I recently went to
a talk sponsored by a student group at the colleges here. Two things struck me when I saw the event
listed. One was that there is a disabled
student group at the Claremont Colleges, which, at least in my mind, have not
been known for being disability-friendly (although I have seen more ramps,
automatic doors and the like installed in recent years – perhaps spurred on
when a guy in a wheelchair I know sued one of the colleges the day after he
graduated for being inaccessible).
The other thing
that struck me was the name of the group: the Disability Illness Difference
Alliance.
Really? Why is illness in there? Haven’t I finally sloughed off the illness
title, deciding that that I can stay up in my chair and that I wasn’t sick after
two years of spending much of my days in bed? As I stated in a recent post, I
was sick of being sick. What’s more,
isn’t the problem with being disabled is that we are seen and treated as sick,
ill. What is “invalid” pronounced differently?
And “difference?”
Come on! They might as well said “special” or “differently able” or – remember
this, anyone? – “handicapable.” This group had some catching up to do.
But maybe it’s me
who needs some catching up, some shaking up in regards to the disabled and
where they are or should be in society.
The talk by Lydia Brown turned out to be a much-needed reminder, if not
an eye-opener, for me.
Ms.
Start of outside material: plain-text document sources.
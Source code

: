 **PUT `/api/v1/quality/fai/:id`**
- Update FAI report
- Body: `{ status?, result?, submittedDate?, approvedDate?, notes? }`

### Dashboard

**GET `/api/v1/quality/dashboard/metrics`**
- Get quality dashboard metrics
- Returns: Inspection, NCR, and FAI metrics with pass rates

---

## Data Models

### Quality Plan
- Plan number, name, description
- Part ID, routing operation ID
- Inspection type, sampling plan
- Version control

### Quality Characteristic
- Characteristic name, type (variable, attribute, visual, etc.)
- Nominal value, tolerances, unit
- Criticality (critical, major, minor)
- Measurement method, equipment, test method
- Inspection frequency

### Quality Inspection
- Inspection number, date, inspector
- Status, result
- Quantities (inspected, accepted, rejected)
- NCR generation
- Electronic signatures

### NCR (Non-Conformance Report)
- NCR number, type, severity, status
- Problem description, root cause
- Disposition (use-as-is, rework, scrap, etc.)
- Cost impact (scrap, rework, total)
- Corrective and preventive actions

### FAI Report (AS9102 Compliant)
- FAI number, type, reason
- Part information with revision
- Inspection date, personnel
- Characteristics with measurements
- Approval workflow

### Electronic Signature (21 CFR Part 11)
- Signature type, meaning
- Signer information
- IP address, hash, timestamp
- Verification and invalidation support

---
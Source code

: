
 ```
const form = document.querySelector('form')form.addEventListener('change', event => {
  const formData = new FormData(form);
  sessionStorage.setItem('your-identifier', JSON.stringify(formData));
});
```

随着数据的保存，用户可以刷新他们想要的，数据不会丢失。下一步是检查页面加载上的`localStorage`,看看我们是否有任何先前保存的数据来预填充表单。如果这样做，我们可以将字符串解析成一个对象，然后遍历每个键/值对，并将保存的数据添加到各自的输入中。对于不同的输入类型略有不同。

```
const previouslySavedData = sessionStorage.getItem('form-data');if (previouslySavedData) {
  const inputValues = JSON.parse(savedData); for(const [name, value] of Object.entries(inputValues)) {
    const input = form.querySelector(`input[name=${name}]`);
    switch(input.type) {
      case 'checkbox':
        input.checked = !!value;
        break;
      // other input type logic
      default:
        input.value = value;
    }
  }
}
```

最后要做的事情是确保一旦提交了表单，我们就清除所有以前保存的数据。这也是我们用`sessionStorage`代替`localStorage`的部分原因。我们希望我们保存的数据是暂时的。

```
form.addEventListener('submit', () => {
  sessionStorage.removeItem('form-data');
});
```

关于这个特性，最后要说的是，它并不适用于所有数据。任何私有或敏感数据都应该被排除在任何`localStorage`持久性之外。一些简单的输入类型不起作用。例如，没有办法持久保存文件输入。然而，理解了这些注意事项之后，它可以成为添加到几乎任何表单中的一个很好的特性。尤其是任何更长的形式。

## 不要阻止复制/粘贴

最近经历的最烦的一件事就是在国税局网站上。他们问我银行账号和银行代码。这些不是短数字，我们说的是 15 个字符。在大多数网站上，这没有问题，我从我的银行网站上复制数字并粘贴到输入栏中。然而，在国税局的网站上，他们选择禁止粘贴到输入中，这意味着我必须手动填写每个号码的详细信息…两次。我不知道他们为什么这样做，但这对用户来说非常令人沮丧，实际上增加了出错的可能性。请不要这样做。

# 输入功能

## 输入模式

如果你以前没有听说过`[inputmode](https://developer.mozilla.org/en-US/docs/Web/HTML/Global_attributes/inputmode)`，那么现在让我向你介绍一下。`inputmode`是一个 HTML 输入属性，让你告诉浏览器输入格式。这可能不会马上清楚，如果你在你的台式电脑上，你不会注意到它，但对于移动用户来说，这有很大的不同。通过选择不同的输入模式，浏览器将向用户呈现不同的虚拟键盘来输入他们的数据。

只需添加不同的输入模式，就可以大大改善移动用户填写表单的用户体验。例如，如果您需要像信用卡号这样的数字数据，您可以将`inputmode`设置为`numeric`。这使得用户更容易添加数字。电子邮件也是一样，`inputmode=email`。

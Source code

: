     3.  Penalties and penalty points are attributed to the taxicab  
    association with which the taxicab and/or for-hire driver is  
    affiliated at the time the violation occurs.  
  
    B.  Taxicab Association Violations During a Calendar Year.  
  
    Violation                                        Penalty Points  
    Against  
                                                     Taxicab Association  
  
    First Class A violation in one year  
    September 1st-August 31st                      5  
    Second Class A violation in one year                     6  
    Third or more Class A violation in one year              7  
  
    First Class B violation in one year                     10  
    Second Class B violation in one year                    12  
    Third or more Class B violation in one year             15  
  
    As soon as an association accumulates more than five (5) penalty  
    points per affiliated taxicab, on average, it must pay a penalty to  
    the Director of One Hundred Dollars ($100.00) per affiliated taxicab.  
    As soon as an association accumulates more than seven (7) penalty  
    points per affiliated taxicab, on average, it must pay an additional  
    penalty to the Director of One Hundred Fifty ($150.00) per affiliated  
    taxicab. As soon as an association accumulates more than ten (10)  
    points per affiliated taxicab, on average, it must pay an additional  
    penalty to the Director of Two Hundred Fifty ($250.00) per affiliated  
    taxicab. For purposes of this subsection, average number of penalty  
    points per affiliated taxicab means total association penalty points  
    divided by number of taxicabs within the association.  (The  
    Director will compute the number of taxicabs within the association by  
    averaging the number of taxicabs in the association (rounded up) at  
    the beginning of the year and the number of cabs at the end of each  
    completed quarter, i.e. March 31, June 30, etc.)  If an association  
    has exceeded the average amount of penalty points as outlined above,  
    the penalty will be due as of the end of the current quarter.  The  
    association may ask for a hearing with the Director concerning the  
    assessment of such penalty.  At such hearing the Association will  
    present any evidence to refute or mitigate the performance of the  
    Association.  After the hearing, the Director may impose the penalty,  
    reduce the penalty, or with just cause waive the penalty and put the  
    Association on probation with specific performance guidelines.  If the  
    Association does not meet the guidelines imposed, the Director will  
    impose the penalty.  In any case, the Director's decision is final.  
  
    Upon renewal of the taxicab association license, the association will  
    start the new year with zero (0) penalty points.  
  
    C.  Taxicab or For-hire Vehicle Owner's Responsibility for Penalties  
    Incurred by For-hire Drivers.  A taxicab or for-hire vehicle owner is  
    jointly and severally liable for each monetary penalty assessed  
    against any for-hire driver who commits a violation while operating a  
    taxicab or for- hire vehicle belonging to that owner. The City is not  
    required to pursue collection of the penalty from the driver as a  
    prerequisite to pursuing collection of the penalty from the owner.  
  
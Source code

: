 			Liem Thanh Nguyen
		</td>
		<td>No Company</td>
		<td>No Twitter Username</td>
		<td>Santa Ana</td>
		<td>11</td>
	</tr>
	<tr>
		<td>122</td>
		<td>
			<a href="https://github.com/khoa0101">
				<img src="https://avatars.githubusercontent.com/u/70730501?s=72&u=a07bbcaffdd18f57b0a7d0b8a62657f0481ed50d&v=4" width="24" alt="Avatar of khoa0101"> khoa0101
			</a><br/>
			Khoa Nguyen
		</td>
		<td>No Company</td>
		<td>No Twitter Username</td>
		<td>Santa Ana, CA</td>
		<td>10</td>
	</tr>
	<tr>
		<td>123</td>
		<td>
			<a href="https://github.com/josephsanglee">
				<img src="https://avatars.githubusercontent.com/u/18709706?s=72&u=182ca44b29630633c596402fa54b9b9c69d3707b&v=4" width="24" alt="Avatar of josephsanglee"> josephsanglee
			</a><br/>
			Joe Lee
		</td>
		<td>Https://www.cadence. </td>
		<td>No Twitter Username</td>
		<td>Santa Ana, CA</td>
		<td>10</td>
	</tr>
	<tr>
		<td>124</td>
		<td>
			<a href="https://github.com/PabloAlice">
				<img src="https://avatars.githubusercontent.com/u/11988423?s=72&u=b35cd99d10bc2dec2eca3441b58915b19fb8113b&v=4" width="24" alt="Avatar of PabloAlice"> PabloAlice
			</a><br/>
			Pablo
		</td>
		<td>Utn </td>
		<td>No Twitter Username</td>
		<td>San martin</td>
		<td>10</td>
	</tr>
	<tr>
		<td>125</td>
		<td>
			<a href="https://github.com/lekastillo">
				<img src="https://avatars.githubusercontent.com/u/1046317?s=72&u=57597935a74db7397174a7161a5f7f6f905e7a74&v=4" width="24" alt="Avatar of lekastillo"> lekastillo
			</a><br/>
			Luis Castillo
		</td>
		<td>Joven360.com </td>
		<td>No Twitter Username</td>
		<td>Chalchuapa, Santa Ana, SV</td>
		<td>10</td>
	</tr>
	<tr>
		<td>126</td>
Brown is a disability activist and a lawyer
in Maryland who has autism. That was a
wake-up right there. I was expecting her
to be in a wheelchair or to maybe be deaf or blind. I was expecting her to have a more obvious,
physical disability (I also thought it was odd that I was the only person in a
wheelchair in the room).
In her remarks, Ms.
Brown focused on disability justice, pointing out that it is different from
disability rights. Whereas disability rights
is about getting laws regarding access and accommodations enacted and enforced,
disability justice is about getting people with disabilities seen as equal and
included as such. Disability rights
opens doors; disability justice opens minds and maybe hearts.
The disabled aren’t
regarded as equals and are often not included and have to fight to be or make a
point of being included. As Ms. Brown
pointed out, the disabled are guilty too of having this mindset, seeing the
disabled or those with other disabilities as not being equal and then not
including them. I did it when I thought
it odd that Ms. Brown didn’t have a
physical disability. I do it, much to my
shame, when I see people who are mentally disability and am embarrassed and
think, “I’m not like them. I’m not one
of them!”
I do this, because
people often mistakenly think or assume that I’m mentally disabled, and I have
to fight to show that I’m not. I also do
it because I would hate to be like that.
I was reflecting
later on how, yes, this is what we do when people are sick. Not only do we not want to be like them –
sick – we tend to forget them, go on with our lives, leaving them behind until
they get well and catch up with us. Much of this is due to not feeling well,
not wanting germs to spread, etc., but there is still a psychological impact,
both on those who are sick and those who are not sick. Illness is not only a
bad thing, something to be avoided, something to be eradicated; it is something
to be ashamed, if not guilty of. Before two
years ago, when I was far less disabled and more active, I particularly hated
being sick, not just because I felt crummy but also because I was not active
and felt more disabled and also forgotten, left behind, not a part of the
world, much less the community.
And, yes, this is
often how I feel as a disabled person – forgotten, left behind – but the
difference is I feel well, well enough to want to be part of the world, part of
the community, and well enough to make noise and raise a stink, to request or
demand that there be a ramp and that I can be a part. But it does get awfully
tiring having to constantly raise a stink.
And what about those who can’t speak up to be a part of the world, part
of or simply out in the community in whatever way they can.
Who am
I – who are we – to think that they don’t?